Various techniques, called a super-resolution processing, for generating a high-resolution image from a plurality of low-resolution images have been developed. Representative super-processing methods which have been proposed include an ML (Maximum Likelihood) method, an MAP (maximum a posteriori) method, and a POCS (Projection Onto Convex Sets) method.
The above-mentioned methods are kinds of super-resolution reconstruction processing. In these kinds of processing, a high-resolution image is successively updated by iterative computation, based on a degradation model for relating a high-resolution image with a low-resolution image, to obtain a high-resolution image which reproduces the original image more faithfully. In the iterative computation, the high-resolution image is updated in such a manner that the differences between a pseudo low-resolution image (degraded image) obtained by degrading a high-resolution image by use of a degradation model, and a plurality of low-resolution images obtained by observation are minimized.
In the above-mentioned iterative computation, a high-resolution image which serves as an initial value (initial high-resolution image) needs to be generated in advance, and input.
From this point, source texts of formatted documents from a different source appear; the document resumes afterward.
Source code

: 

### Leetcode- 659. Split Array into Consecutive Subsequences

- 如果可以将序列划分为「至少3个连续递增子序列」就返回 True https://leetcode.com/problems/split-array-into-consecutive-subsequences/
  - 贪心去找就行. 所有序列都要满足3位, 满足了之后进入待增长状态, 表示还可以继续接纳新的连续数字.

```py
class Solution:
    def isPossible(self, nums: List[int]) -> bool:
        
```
Depending on the closeness of the initial value to the original image, the number of times the computation needs to be iterated for obtaining a high-resolution image with a sufficient picture quality, or the picture quality that is ultimately obtained varies.
A generally known method for obtaining an initial high-resolution image is to enlarge, by interpolation, an arbitrary frame of a low-resolution image. Another method is to project (perform registration of) pixel values in a plurality of low-resolution images having shifts in the positions at which the pixel values are sampled (having position shifts), onto a corresponding high-resolution space according to the position shifts, so that they are associated with the pixels in the high-resolution image, thereby to obtain an initial high-resolution image with a high picture quality.
When an initial high-resolution image is generated using the above-mentioned method of registration, the high-resolution image may contain pixels (undefined pixels) with which no pixel in the low-resolution images is associated, and of which the pixel value is therefore not defined.
To solve this problem, patent reference 1 proposes to estimate the pixel values of the undefined pixels from the neighboring pixels, or to enlarge an input low-resolution image which serves as a reference and to fill the pixel values of the undefined pixels by referring to corresponding pixels in the enlarged image, or to obtain the pixel values of the undefined pixels by alpha-blending the pixels estimated in the above-mentioned methods.